AIM OF THE TASK: Repeat, word for word, each of the records shown below, without their pictures.

(Pictures paired with source code)

* * * *

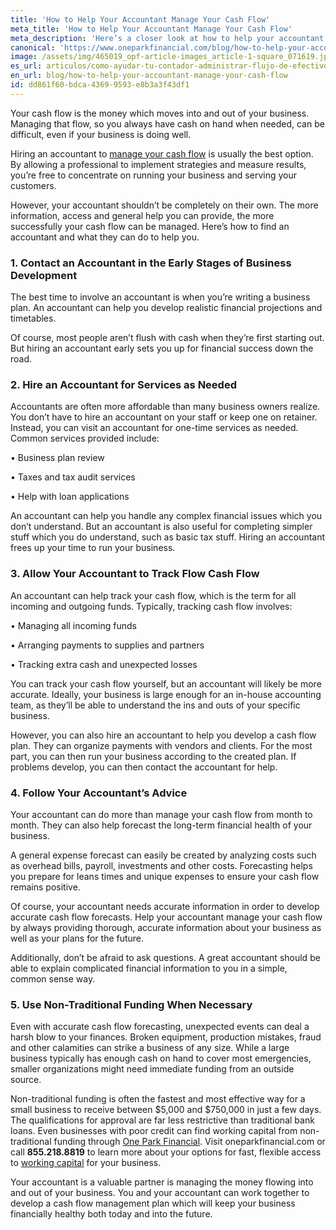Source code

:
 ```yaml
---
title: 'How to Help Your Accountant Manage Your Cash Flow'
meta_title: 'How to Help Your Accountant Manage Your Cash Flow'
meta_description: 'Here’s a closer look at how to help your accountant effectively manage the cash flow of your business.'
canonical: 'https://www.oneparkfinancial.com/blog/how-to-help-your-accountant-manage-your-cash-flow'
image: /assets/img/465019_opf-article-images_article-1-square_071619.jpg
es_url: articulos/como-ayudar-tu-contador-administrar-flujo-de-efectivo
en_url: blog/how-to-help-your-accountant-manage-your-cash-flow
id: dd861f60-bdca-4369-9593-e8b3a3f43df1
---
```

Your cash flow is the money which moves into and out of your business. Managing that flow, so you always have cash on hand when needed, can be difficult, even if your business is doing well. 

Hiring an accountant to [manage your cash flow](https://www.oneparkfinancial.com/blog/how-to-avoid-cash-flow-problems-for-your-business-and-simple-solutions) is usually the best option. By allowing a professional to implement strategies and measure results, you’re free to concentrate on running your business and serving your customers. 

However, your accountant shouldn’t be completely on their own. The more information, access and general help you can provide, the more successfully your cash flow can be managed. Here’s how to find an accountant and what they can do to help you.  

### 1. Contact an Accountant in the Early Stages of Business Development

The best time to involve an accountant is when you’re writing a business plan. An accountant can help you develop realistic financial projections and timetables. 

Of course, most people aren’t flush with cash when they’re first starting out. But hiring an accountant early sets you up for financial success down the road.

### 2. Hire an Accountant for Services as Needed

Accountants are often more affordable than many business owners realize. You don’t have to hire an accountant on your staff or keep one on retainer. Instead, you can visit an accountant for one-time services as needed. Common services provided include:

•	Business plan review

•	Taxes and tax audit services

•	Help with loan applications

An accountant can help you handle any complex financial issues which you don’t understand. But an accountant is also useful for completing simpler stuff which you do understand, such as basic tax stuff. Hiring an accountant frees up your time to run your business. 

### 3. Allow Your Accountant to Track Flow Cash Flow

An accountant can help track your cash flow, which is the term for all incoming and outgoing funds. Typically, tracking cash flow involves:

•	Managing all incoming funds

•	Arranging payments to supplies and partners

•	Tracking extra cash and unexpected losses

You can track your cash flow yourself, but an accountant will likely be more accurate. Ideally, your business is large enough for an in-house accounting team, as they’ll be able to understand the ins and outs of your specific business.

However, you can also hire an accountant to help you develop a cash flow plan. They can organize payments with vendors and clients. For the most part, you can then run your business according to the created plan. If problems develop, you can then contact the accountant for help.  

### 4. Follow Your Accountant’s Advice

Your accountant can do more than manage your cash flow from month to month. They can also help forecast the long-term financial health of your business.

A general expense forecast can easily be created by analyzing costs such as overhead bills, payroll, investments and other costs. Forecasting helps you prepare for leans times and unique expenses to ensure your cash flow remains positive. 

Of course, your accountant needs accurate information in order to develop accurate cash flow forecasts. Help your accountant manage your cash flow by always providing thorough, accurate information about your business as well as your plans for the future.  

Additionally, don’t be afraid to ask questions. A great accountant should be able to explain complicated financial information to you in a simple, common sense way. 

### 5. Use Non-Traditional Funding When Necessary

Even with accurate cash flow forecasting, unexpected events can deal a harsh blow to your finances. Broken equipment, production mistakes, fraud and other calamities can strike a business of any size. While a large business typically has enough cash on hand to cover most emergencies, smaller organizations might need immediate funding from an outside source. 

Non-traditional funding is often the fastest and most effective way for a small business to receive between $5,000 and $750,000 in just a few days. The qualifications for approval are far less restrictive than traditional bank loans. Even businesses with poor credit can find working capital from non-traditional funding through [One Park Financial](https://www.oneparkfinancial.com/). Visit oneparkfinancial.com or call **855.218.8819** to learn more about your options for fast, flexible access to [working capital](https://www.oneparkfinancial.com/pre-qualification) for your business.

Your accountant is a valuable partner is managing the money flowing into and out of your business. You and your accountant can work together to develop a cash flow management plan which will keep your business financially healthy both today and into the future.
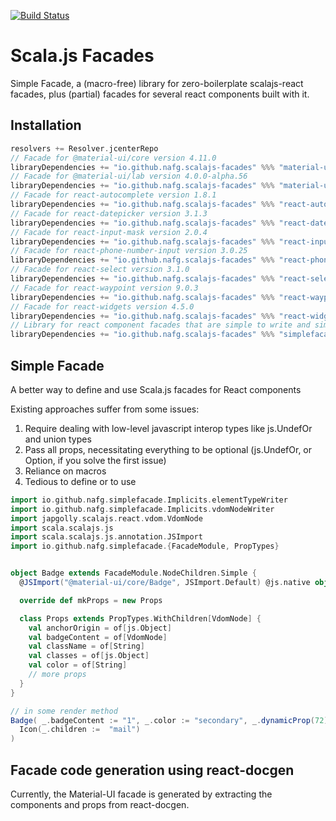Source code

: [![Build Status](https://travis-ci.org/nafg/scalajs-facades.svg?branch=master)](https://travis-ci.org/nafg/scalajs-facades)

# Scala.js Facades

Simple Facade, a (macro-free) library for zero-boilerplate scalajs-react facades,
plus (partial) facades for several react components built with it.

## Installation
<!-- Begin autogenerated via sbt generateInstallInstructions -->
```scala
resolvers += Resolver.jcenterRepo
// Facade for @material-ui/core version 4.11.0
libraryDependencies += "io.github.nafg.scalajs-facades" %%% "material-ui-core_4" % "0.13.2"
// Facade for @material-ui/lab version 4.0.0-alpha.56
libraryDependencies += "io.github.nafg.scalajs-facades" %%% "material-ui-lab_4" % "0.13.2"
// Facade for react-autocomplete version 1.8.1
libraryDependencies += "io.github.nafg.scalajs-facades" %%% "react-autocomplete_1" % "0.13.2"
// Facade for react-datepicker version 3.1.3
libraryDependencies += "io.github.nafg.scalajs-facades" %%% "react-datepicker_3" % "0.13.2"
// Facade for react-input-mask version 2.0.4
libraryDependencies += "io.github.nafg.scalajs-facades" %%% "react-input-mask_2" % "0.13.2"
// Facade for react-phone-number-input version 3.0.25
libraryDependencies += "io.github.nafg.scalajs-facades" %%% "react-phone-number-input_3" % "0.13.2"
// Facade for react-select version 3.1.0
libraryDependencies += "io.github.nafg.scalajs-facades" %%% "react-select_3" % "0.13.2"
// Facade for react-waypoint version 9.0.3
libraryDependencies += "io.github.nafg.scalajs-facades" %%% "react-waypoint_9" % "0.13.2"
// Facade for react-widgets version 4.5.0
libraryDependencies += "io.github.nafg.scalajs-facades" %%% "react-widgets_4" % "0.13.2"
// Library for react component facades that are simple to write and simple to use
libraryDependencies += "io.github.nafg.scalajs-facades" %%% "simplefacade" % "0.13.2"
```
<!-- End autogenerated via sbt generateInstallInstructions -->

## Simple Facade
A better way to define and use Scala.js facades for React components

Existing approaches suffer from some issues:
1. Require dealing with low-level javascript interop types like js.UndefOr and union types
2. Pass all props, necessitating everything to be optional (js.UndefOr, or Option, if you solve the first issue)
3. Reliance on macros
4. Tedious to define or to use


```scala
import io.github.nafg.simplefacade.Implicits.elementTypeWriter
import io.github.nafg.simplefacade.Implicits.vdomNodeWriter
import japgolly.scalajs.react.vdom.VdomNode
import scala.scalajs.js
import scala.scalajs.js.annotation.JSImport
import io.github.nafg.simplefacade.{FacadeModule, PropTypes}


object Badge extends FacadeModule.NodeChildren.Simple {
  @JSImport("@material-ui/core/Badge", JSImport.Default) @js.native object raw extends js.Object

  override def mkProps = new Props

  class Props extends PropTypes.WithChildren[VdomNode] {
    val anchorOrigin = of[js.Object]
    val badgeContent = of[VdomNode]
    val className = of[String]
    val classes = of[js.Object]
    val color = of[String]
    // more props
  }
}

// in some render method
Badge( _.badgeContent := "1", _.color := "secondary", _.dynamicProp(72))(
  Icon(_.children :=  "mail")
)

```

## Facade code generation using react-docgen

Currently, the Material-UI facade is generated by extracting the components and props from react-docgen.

* * * *

ANSWER TO THIS EXERCISE:
Source code

:
 ```yaml
---
title: 'How to Help Your Accountant Manage Your Cash Flow'
meta_title: 'How to Help Your Accountant Manage Your Cash Flow'
meta_description: 'Here’s a closer look at how to help your accountant effectively manage the cash flow of your business.'
canonical: 'https://www.oneparkfinancial.com/blog/how-to-help-your-accountant-manage-your-cash-flow'
image: /assets/img/465019_opf-article-images_article-1-square_071619.jpg
es_url: articulos/como-ayudar-tu-contador-administrar-flujo-de-efectivo
en_url: blog/how-to-help-your-accountant-manage-your-cash-flow
id: dd861f60-bdca-4369-9593-e8b3a3f43df1
---
```

Your cash flow is the money which moves into and out of your business. Managing that flow, so you always have cash on hand when needed, can be difficult, even if your business is doing well. 

Hiring an accountant to [manage your cash flow](https://www.oneparkfinancial.com/blog/how-to-avoid-cash-flow-problems-for-your-business-and-simple-solutions) is usually the best option. By allowing a professional to implement strategies and measure results, you’re free to concentrate on running your business and serving your customers. 

However, your accountant shouldn’t be completely on their own. The more information, access and general help you can provide, the more successfully your cash flow can be managed. Here’s how to find an accountant and what they can do to help you.  

### 1. Contact an Accountant in the Early Stages of Business Development

The best time to involve an accountant is when you’re writing a business plan. An accountant can help you develop realistic financial projections and timetables. 

Of course, most people aren’t flush with cash when they’re first starting out. But hiring an accountant early sets you up for financial success down the road.

### 2. Hire an Accountant for Services as Needed

Accountants are often more affordable than many business owners realize. You don’t have to hire an accountant on your staff or keep one on retainer. Instead, you can visit an accountant for one-time services as needed. Common services provided include:

•	Business plan review

•	Taxes and tax audit services

•	Help with loan applications

An accountant can help you handle any complex financial issues which you don’t understand. But an accountant is also useful for completing simpler stuff which you do understand, such as basic tax stuff. Hiring an accountant frees up your time to run your business. 

### 3. Allow Your Accountant to Track Flow Cash Flow

An accountant can help track your cash flow, which is the term for all incoming and outgoing funds. Typically, tracking cash flow involves:

•	Managing all incoming funds

•	Arranging payments to supplies and partners

•	Tracking extra cash and unexpected losses

You can track your cash flow yourself, but an accountant will likely be more accurate. Ideally, your business is large enough for an in-house accounting team, as they’ll be able to understand the ins and outs of your specific business.

However, you can also hire an accountant to help you develop a cash flow plan. They can organize payments with vendors and clients. For the most part, you can then run your business according to the created plan. If problems develop, you can then contact the accountant for help.  

### 4. Follow Your Accountant’s Advice

Your accountant can do more than manage your cash flow from month to month. They can also help forecast the long-term financial health of your business.

A general expense forecast can easily be created by analyzing costs such as overhead bills, payroll, investments and other costs. Forecasting helps you prepare for leans times and unique expenses to ensure your cash flow remains positive. 

Of course, your accountant needs accurate information in order to develop accurate cash flow forecasts. Help your accountant manage your cash flow by always providing thorough, accurate information about your business as well as your plans for the future.  

Additionally, don’t be afraid to ask questions. A great accountant should be able to explain complicated financial information to you in a simple, common sense way. 

### 5. Use Non-Traditional Funding When Necessary

Even with accurate cash flow forecasting, unexpected events can deal a harsh blow to your finances. Broken equipment, production mistakes, fraud and other calamities can strike a business of any size. While a large business typically has enough cash on hand to cover most emergencies, smaller organizations might need immediate funding from an outside source. 

Non-traditional funding is often the fastest and most effective way for a small business to receive between $5,000 and $750,000 in just a few days. The qualifications for approval are far less restrictive than traditional bank loans. Even businesses with poor credit can find working capital from non-traditional funding through [One Park Financial](https://www.oneparkfinancial.com/). Visit oneparkfinancial.com or call **855.218.8819** to learn more about your options for fast, flexible access to [working capital](https://www.oneparkfinancial.com/pre-qualification) for your business.

Your accountant is a valuable partner is managing the money flowing into and out of your business. You and your accountant can work together to develop a cash flow management plan which will keep your business financially healthy both today and into the future.
Source code

: [![Build Status](https://travis-ci.org/nafg/scalajs-facades.svg?branch=master)](https://travis-ci.org/nafg/scalajs-facades)

# Scala.js Facades

Simple Facade, a (macro-free) library for zero-boilerplate scalajs-react facades,
plus (partial) facades for several react components built with it.

## Installation
<!-- Begin autogenerated via sbt generateInstallInstructions -->
```scala
resolvers += Resolver.jcenterRepo
// Facade for @material-ui/core version 4.11.0
libraryDependencies += "io.github.nafg.scalajs-facades" %%% "material-ui-core_4" % "0.13.2"
// Facade for @material-ui/lab version 4.0.0-alpha.56
libraryDependencies += "io.github.nafg.scalajs-facades" %%% "material-ui-lab_4" % "0.13.2"
// Facade for react-autocomplete version 1.8.1
libraryDependencies += "io.github.nafg.scalajs-facades" %%% "react-autocomplete_1" % "0.13.2"
// Facade for react-datepicker version 3.1.3
libraryDependencies += "io.github.nafg.scalajs-facades" %%% "react-datepicker_3" % "0.13.2"
// Facade for react-input-mask version 2.0.4
libraryDependencies += "io.github.nafg.scalajs-facades" %%% "react-input-mask_2" % "0.13.2"
// Facade for react-phone-number-input version 3.0.25
libraryDependencies += "io.github.nafg.scalajs-facades" %%% "react-phone-number-input_3" % "0.13.2"
// Facade for react-select version 3.1.0
libraryDependencies += "io.github.nafg.scalajs-facades" %%% "react-select_3" % "0.13.2"
// Facade for react-waypoint version 9.0.3
libraryDependencies += "io.github.nafg.scalajs-facades" %%% "react-waypoint_9" % "0.13.2"
// Facade for react-widgets version 4.5.0
libraryDependencies += "io.github.nafg.scalajs-facades" %%% "react-widgets_4" % "0.13.2"
// Library for react component facades that are simple to write and simple to use
libraryDependencies += "io.github.nafg.scalajs-facades" %%% "simplefacade" % "0.13.2"
```
<!-- End autogenerated via sbt generateInstallInstructions -->

## Simple Facade
A better way to define and use Scala.js facades for React components

Existing approaches suffer from some issues:
1. Require dealing with low-level javascript interop types like js.UndefOr and union types
2. Pass all props, necessitating everything to be optional (js.UndefOr, or Option, if you solve the first issue)
3. Reliance on macros
4. Tedious to define or to use


```scala
import io.github.nafg.simplefacade.Implicits.elementTypeWriter
import io.github.nafg.simplefacade.Implicits.vdomNodeWriter
import japgolly.scalajs.react.vdom.VdomNode
import scala.scalajs.js
import scala.scalajs.js.annotation.JSImport
import io.github.nafg.simplefacade.{FacadeModule, PropTypes}


object Badge extends FacadeModule.NodeChildren.Simple {
  @JSImport("@material-ui/core/Badge", JSImport.Default) @js.native object raw extends js.Object

  override def mkProps = new Props

  class Props extends PropTypes.WithChildren[VdomNode] {
    val anchorOrigin = of[js.Object]
    val badgeContent = of[VdomNode]
    val className = of[String]
    val classes = of[js.Object]
    val color = of[String]
    // more props
  }
}

// in some render method
Badge( _.badgeContent := "1", _.color := "secondary", _.dynamicProp(72))(
  Icon(_.children :=  "mail")
)

```

## Facade code generation using react-docgen

Currently, the Material-UI facade is generated by extracting the components and props from react-docgen.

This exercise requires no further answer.